Target: Michael Hague, EPA Region 7 Regional Administrator
Goal: Disclose if hazardous toxins are nearby before Missouri residents purchase homes.
Missouri residents are finding out that their properties are next to a radioactive Superfund site. Superfund sites are usually landfills containing hazardous materials that the EPA is in charge of cleaning up. The West Lake Landfill was deemed a Superfund site over thirty years ago, yet homeowners were never told that their houses were located next to toxic waste. Now, locals live in constant fear for their safety. Missouri law does not require real estate agents or lenders to notify future residents of nearby toxic waste sites. This needs to change. Demand that Missouri disclose nearby Superfund sites to all potential buyers.
Most residents near Bridgeton, Missouri weren’t aware of the toxic waste site until letters arrived stating potential evacuation plans. These letters came after an underground fire was in danger of coming in contact with the waste. Others found out when their children contracted autoimmune diseases from toxins in the atmosphere. There is no way to know if the Supersite was the cause, but families with sick children don’t see any other possibilities.
Missouri disclosure laws only state that buyers must be informed if hazardous materials were found on their property. They don’t require people to be informed if hazards are nearby. This falls on the real estate agent’s due diligence, which can easily be blinded by the prospect of a good sell. Every active Superfund site in Missouri poses a potential danger to residents. This state is prone to floods and tornadoes, which can easily disrupt the land where nuclear materials are kept. Information like this shouldn’t be hidden. Demand that these dangerous sites be disclosed to any future homebuyers in Missouri.
Dear Mr. Hague,
It has recently been brought to residents’ attention that the West Lake Landfill is a Superfund site. Unfortunately, before purchasing their home, many citizens did not know they were living next to hazardous waste. Now that they know, they feel angered and taken advantage of. There is currently no law put in place that requires buyers to know if a house is in close proximity to a Superfund site. I ask that your EPA chapter help change this and make real estate agents or lenders disclose this information.

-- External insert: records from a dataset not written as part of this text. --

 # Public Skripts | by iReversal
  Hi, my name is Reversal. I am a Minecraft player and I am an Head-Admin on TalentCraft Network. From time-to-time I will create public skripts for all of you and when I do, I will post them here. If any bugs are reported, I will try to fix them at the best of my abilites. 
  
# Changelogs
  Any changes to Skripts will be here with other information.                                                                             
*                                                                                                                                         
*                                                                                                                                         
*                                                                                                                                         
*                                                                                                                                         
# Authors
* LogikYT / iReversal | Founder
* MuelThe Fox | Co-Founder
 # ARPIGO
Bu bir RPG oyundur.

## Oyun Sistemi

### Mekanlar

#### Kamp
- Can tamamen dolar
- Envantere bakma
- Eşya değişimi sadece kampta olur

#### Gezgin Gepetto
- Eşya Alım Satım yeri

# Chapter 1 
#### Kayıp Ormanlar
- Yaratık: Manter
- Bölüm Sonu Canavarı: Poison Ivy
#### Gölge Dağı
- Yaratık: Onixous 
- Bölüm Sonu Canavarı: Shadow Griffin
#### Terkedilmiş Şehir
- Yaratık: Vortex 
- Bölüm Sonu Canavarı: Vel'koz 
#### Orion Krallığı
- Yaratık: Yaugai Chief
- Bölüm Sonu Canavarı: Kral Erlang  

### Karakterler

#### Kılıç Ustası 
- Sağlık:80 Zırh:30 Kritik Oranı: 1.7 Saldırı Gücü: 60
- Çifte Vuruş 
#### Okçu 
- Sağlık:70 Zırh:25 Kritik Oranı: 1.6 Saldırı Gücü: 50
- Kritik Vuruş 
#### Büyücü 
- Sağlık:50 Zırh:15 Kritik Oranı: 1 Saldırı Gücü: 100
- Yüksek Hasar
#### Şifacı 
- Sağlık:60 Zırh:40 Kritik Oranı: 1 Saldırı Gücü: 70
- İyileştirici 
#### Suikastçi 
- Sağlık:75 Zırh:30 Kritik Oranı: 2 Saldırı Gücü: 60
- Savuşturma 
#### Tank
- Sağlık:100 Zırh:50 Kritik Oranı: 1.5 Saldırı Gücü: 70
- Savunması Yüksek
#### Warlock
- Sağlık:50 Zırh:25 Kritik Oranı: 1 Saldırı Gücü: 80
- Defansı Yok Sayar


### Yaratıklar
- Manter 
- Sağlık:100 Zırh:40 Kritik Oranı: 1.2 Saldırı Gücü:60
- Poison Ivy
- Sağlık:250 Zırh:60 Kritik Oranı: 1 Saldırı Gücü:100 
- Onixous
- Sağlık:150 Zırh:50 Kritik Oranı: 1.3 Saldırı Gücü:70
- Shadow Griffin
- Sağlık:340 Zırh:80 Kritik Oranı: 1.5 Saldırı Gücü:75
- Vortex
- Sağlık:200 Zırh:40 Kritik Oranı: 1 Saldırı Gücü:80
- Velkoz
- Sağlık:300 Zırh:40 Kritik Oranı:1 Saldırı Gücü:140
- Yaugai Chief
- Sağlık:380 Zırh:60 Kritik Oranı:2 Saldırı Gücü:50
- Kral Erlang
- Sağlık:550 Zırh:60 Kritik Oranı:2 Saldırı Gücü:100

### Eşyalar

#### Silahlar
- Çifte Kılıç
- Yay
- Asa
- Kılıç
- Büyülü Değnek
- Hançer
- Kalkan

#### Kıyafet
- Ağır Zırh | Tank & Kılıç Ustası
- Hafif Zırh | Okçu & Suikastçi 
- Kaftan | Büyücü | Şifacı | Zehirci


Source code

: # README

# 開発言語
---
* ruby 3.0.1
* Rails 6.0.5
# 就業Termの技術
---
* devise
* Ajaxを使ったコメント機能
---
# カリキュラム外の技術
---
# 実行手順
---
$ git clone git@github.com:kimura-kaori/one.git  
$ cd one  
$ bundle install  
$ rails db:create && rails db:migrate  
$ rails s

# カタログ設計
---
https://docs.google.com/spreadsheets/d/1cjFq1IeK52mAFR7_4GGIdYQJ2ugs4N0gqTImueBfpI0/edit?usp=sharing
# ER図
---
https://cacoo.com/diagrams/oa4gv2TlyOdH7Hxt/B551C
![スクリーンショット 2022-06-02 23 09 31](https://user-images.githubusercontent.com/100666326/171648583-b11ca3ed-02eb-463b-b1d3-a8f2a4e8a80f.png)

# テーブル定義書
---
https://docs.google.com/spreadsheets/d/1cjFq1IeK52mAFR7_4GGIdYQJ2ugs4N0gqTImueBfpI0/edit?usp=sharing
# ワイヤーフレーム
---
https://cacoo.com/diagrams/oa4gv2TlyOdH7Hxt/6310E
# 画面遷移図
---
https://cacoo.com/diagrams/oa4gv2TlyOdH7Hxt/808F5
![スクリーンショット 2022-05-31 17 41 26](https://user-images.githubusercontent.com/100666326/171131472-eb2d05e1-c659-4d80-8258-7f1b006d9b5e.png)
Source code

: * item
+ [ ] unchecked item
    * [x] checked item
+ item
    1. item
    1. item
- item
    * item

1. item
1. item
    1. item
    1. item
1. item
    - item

There has been recent reports of children developing autoimmune diseases from toxins in the atmosphere. While there is no guarantee the Superfund site is the cause, many parents think it is. If they were notified of the nearby toxins beforehand, they might be less skeptical. They could have also monitored their child’s health differently or lived in a nearby community away from the landfill. When there is hazardous material that is still active and potentially dangerous, homes nearby must be warned. It will reduce panic and let families be adequately prepared if something does happen.
Most people don’t know what a Superfund site is, let alone know to check the EPA’s website. The website itself is not helpful as it is only broken up by states, not cities. The current methods in place are not good enough to inform people if there is a Superfund site in their area. I ask that you please make Superfund sites known to potential buyers by creating a law that requires real estate agents or lenders to disclose this information.